Sunday, September 19, 2021

Get an A on with VMware Avi / NSX ALB (and keep it that way with SemVer!)

Cryptographic security is an important aspect of hosting any business-critical service.

When hosting a public service secured by TLS, it is important to strike a balance between compatibility (The Availability aspect of CIA), and strong cryptography (the Integrity or Authentication and Confidentiality aspects of CIA). To illustrate, let's look at the CIA model:

In this case, we need to balance backward compatibility with using good quality cryptography -  here's a brief and probably soon-to-be-dated overview of what we ought to use and why.

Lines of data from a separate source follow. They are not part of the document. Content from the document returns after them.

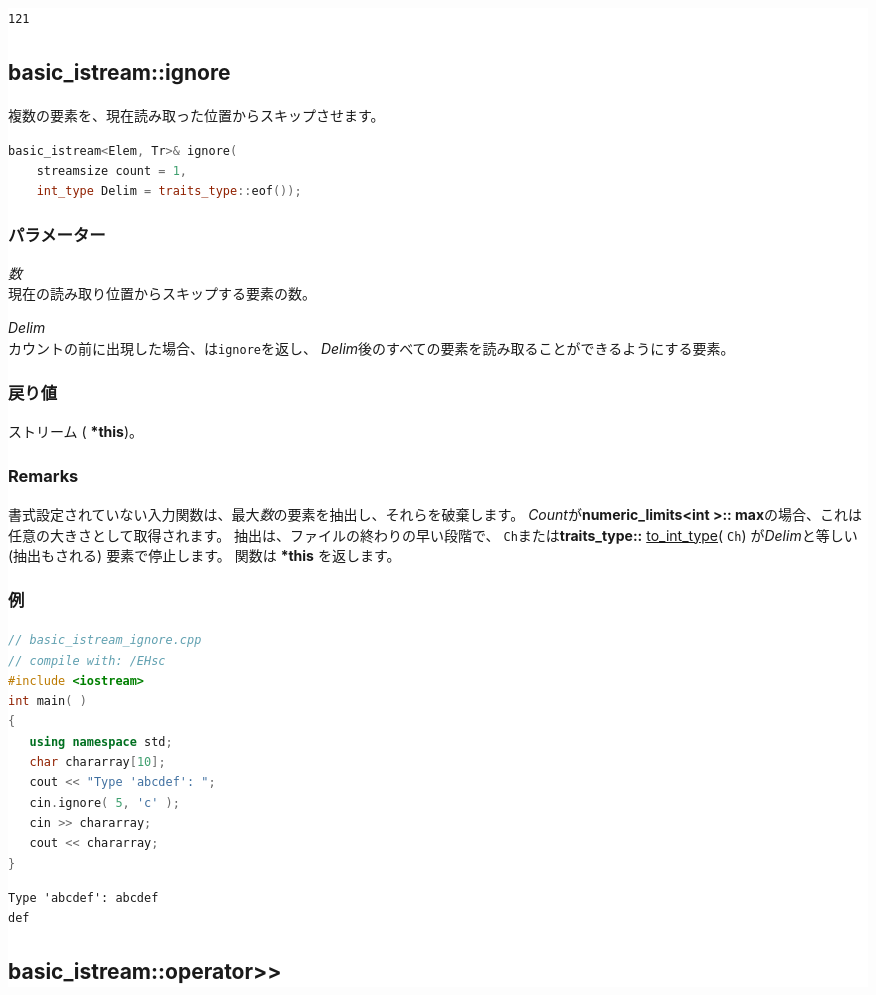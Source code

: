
 ```Output
121
```

## <a name="ignore"></a>  basic_istream::ignore

複数の要素を、現在読み取った位置からスキップさせます。

```cpp
basic_istream<Elem, Tr>& ignore(
    streamsize count = 1,
    int_type Delim = traits_type::eof());
```

### <a name="parameters"></a>パラメーター

*数*\
現在の読み取り位置からスキップする要素の数。

*Delim*\
カウントの前に出現した場合、は`ignore`を返し、 *Delim*後のすべての要素を読み取ることができるようにする要素。

### <a name="return-value"></a>戻り値

ストリーム ( **\*this**)。

### <a name="remarks"></a>Remarks

書式設定されていない入力関数は、最大*数*の要素を抽出し、それらを破棄します。 *Count*が**numeric_limits\<int >:: max**の場合、これは任意の大きさとして取得されます。 抽出は、ファイルの終わりの早い段階で、 `Ch`または**traits_type::** [to_int_type](../standard-library/char-traits-struct.md#to_int_type)( `Ch`) が*Delim*と等しい (抽出もされる) 要素で停止します。 関数は **\*this** を返します。

### <a name="example"></a>例

```cpp
// basic_istream_ignore.cpp
// compile with: /EHsc
#include <iostream>
int main( )
{
   using namespace std;
   char chararray[10];
   cout << "Type 'abcdef': ";
   cin.ignore( 5, 'c' );
   cin >> chararray;
   cout << chararray;
}
```

```Output
Type 'abcdef': abcdef
def
```

## <a name="op_gt_gt"></a>  basic\_istream::operator>>
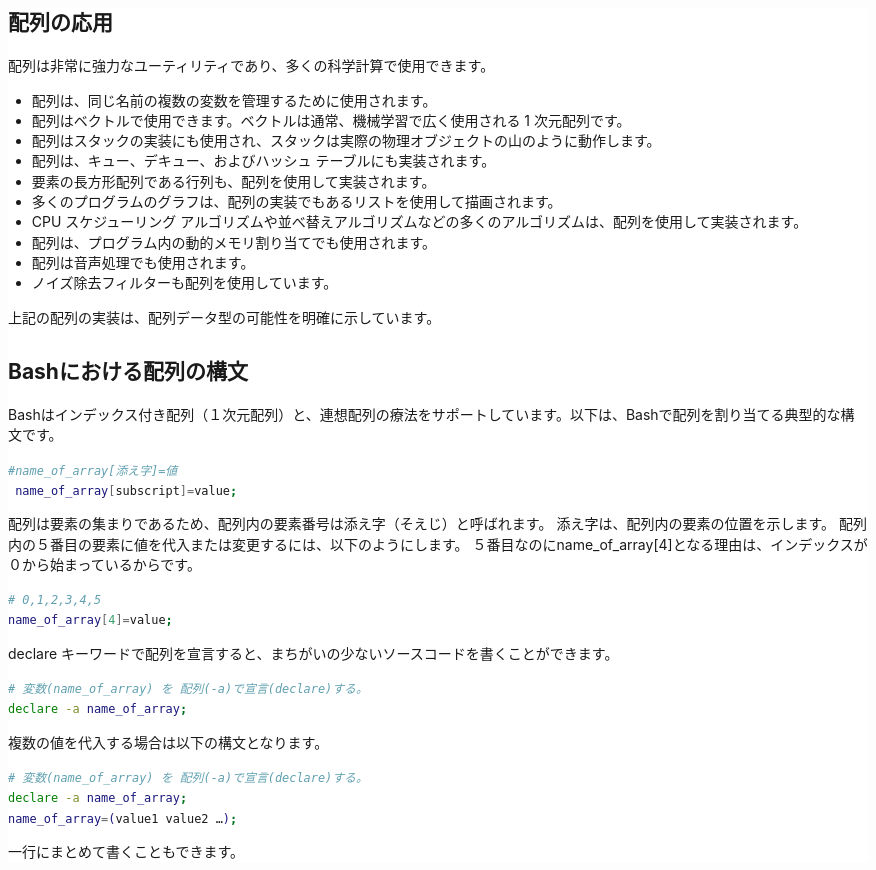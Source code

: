 

## 配列の応用

配列は非常に強力なユーティリティであり、多くの科学計算で使用できます。

- 配列は、同じ名前の複数の変数を管理するために使用されます。
- 配列はベクトルで使用できます。ベクトルは通常、機械学習で広く使用される 1 次元配列です。
- 配列はスタックの実装にも使用され、スタックは実際の物理オブジェクトの山のように動作します。
- 配列は、キュー、デキュー、およびハッシュ テーブルにも実装されます。
- 要素の長方形配列である行列も、配列を使用して実装されます。
- 多くのプログラムのグラフは、配列の実装でもあるリストを使用して描画されます。
- CPU スケジューリング アルゴリズムや並べ替えアルゴリズムなどの多くのアルゴリズムは、配列を使用して実装されます。
- 配列は、プログラム内の動的メモリ割り当てでも使用されます。
- 配列は音声処理でも使用されます。
- ノイズ除去フィルターも配列を使用しています。

上記の配列の実装は、配列データ型の可能性を明確に示しています。



## Bashにおける配列の構文

Bashはインデックス付き配列（１次元配列）と、連想配列の療法をサポートしています。以下は、Bashで配列を割り当てる典型的な構文です。

```bash
#name_of_array[添え字]=値
 name_of_array[subscript]=value;
```

配列は要素の集まりであるため、配列内の要素番号は添え字（そえじ）と呼ばれます。
添え字は、配列内の要素の位置を示します。
配列内の５番目の要素に値を代入または変更するには、以下のようにします。
５番目なのにname_of_array[4]となる理由は、インデックスが０から始まっているからです。

```bash
# 0,1,2,3,4,5
name_of_array[4]=value;

```

declare キーワードで配列を宣言すると、まちがいの少ないソースコードを書くことができます。

```bash
# 変数(name_of_array) を 配列(-a)で宣言(declare)する。
declare -a name_of_array;

```

複数の値を代入する場合は以下の構文となります。

```bash
# 変数(name_of_array) を 配列(-a)で宣言(declare)する。
declare -a name_of_array;
name_of_array=(value1 value2 …);
```

一行にまとめて書くこともできます。
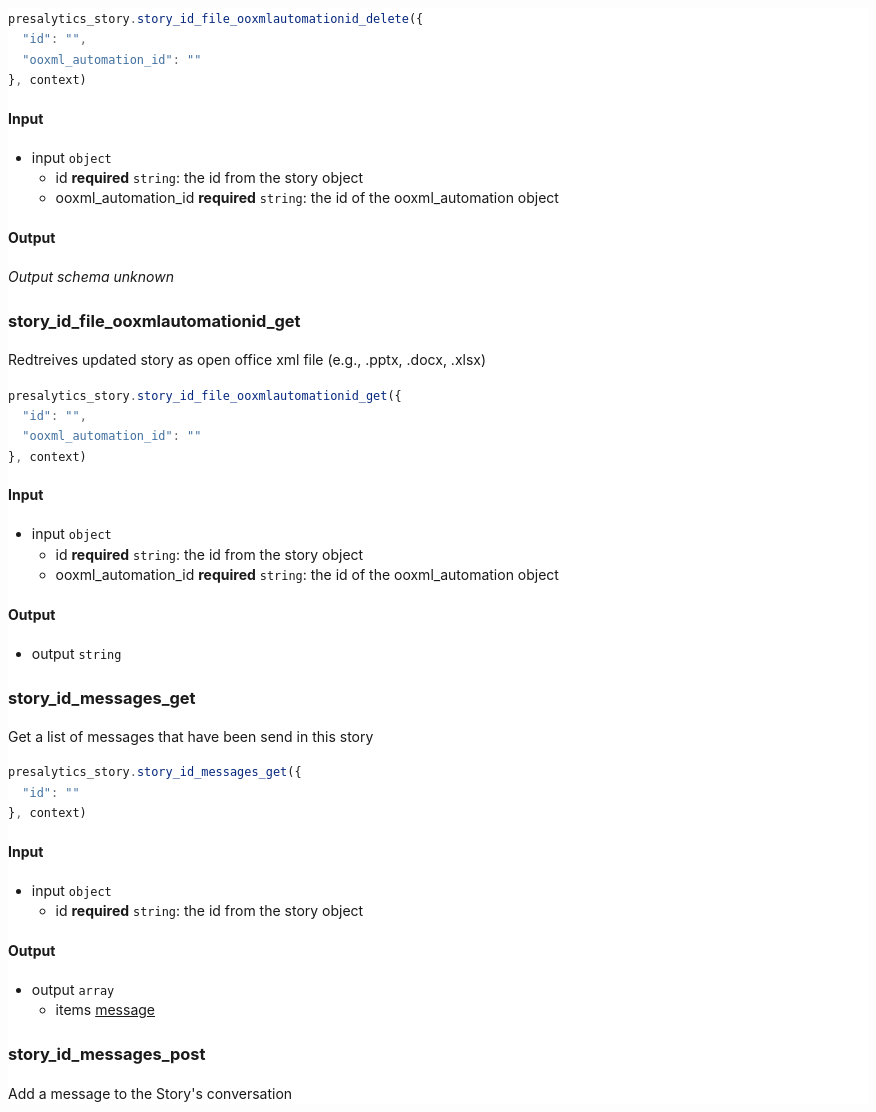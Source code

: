 
```js
presalytics_story.story_id_file_ooxmlautomationid_delete({
  "id": "",
  "ooxml_automation_id": ""
}, context)
```

#### Input
* input `object`
  * id **required** `string`: the id from the story object
  * ooxml_automation_id **required** `string`: the id of the ooxml_automation object

#### Output
*Output schema unknown*

### story_id_file_ooxmlautomationid_get
Redtreives updated story as open office xml file (e.g., .pptx, .docx, .xlsx)


```js
presalytics_story.story_id_file_ooxmlautomationid_get({
  "id": "",
  "ooxml_automation_id": ""
}, context)
```

#### Input
* input `object`
  * id **required** `string`: the id from the story object
  * ooxml_automation_id **required** `string`: the id of the ooxml_automation object

#### Output
* output `string`

### story_id_messages_get
Get a list of messages that have been send in this story


```js
presalytics_story.story_id_messages_get({
  "id": ""
}, context)
```

#### Input
* input `object`
  * id **required** `string`: the id from the story object

#### Output
* output `array`
  * items [message](#message)

### story_id_messages_post
Add a message to the Story's conversation
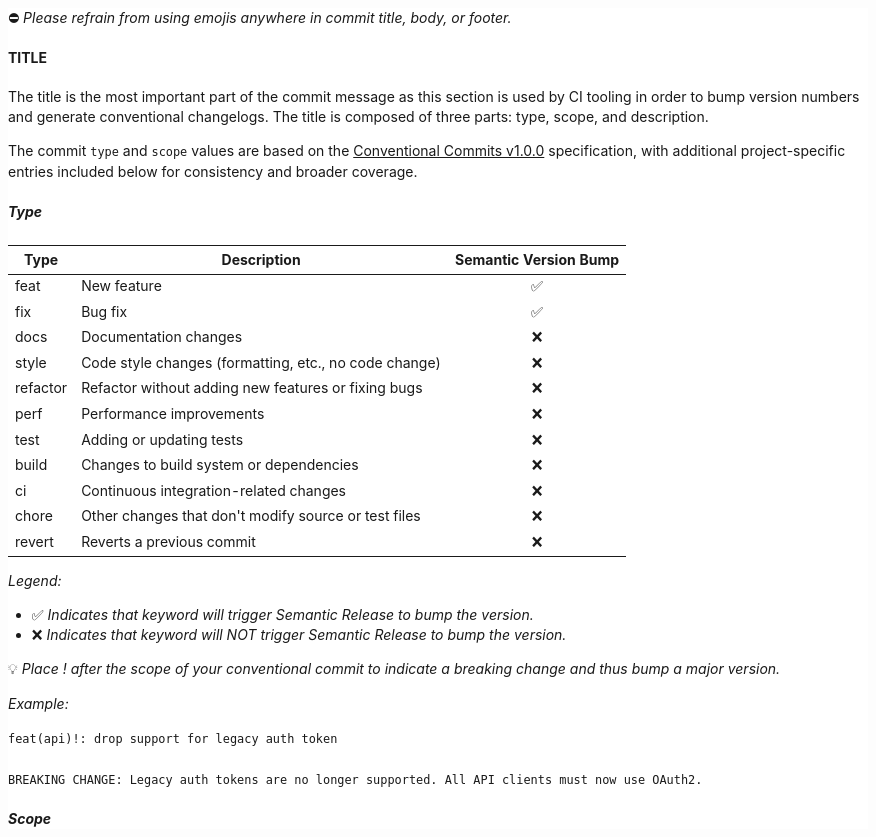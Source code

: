 ⛔ *Please refrain from using emojis anywhere in commit title, body, or footer.*

#### TITLE

The title is the most important part of the commit message as this section is used by CI tooling in order to bump
version numbers and generate conventional changelogs. The title is composed of three parts: type, scope, and
description.

The commit `type` and `scope` values are based on the [Conventional Commits v1.0.0][2] specification, with additional
project-specific entries included below for consistency and broader coverage.

##### Type

| Type     | Description                                           | Semantic Version Bump |
|----------|-------------------------------------------------------|:---------------------:|
| feat     | New feature                                           |        ✅             |
| fix      | Bug fix                                               |        ✅             |
| docs     | Documentation changes                                 |        ❌             |
| style    | Code style changes (formatting, etc., no code change) |        ❌             |
| refactor | Refactor without adding new features or fixing bugs   |        ❌             |
| perf     | Performance improvements                              |        ❌             |
| test     | Adding or updating tests                              |        ❌             |
| build    | Changes to build system or dependencies               |        ❌             |
| ci       | Continuous integration-related changes                |        ❌             |
| chore    | Other changes that don't modify source or test files  |        ❌             |
| revert   | Reverts a previous commit                             |        ❌             |

*Legend:*

- ✅ *Indicates that keyword will trigger Semantic Release to bump the version.*
- ❌ *Indicates that keyword will NOT trigger Semantic Release to bump the version.*

💡 *Place ! after the scope of your conventional commit to indicate a breaking change and thus bump a major version.*

*Example:*

```text
feat(api)!: drop support for legacy auth token

BREAKING CHANGE: Legacy auth tokens are no longer supported. All API clients must now use OAuth2.
```

##### Scope


[1]: https://www.conventionalcommits.org/en/v1.0.0/
[2]: https://docs.github.com/en/authentication/managing-commit-signature-verification/about-commit-signature-verification
[3]: https://nvie.com/posts/a-successful-git-branching-model/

This block is fairly easy, as older protocols are worse, right? 

TLS 1.3

As a protocol, TLS 1.3 has quite a few great improvements and is fundamentally simpler to manage with fewer knobs and dials. There is a major concern with TLS 1.3 currently - security tooling in the large enterprise hasn't caught up with this protocol yet as new ciphers like ChaCha20 don't have hardware-assisted lanes for decryption. Here are some of the new capabilities you'll like::
  • Simplified Crypto sets: TLS 1.3 deprecates a ton of less-than-secure crypto - TLS 1.2 supports up to 356 cipher suites, 37 of which are new with TLS 1.2. This is a mess - TLS 1.3 supports five.
    • Note: The designers for TLS 1.3 achieved this by removing forward secrecy methods from the cipher suite, and they must be separately selected.
  • Simplified handshake: TLS 1.3 connections require fewer round-trips, and session resumption features allow a 0-RTT handshake.
  • AEAD Support: AEAD ciphers both support integrity and confidentiality. AES Galois Counter Mode (GCM) and Google's ChaCha20 serve this purpose.
  • Forward Secrecy: If a cipher suite doesn't have PFS (I disagree with perfect) support, it means that a user can capture your network traffic and replay it to decrypt if the private keys are acquired. PFS support is mandatory in TLS 1.2

Here are some of the things you can do to mitigate the risk if you're in a large enterprise that performs decryption:
  • Use a load balancer - since this is about a load balancer, you can protect your customer's traffic in transit by performing SSL/TLS bridging. Set the LB-to-Server (serverssl) profile to a high-efficiency cipher suite (TLS 1.2 + AES-CBC) to maintain confidentiality while still protecting privacy.

TLS 1.2

TLS 1.2 is like the Toyota Corolla of TLS, it's run for forever and not everyone maintains it properly.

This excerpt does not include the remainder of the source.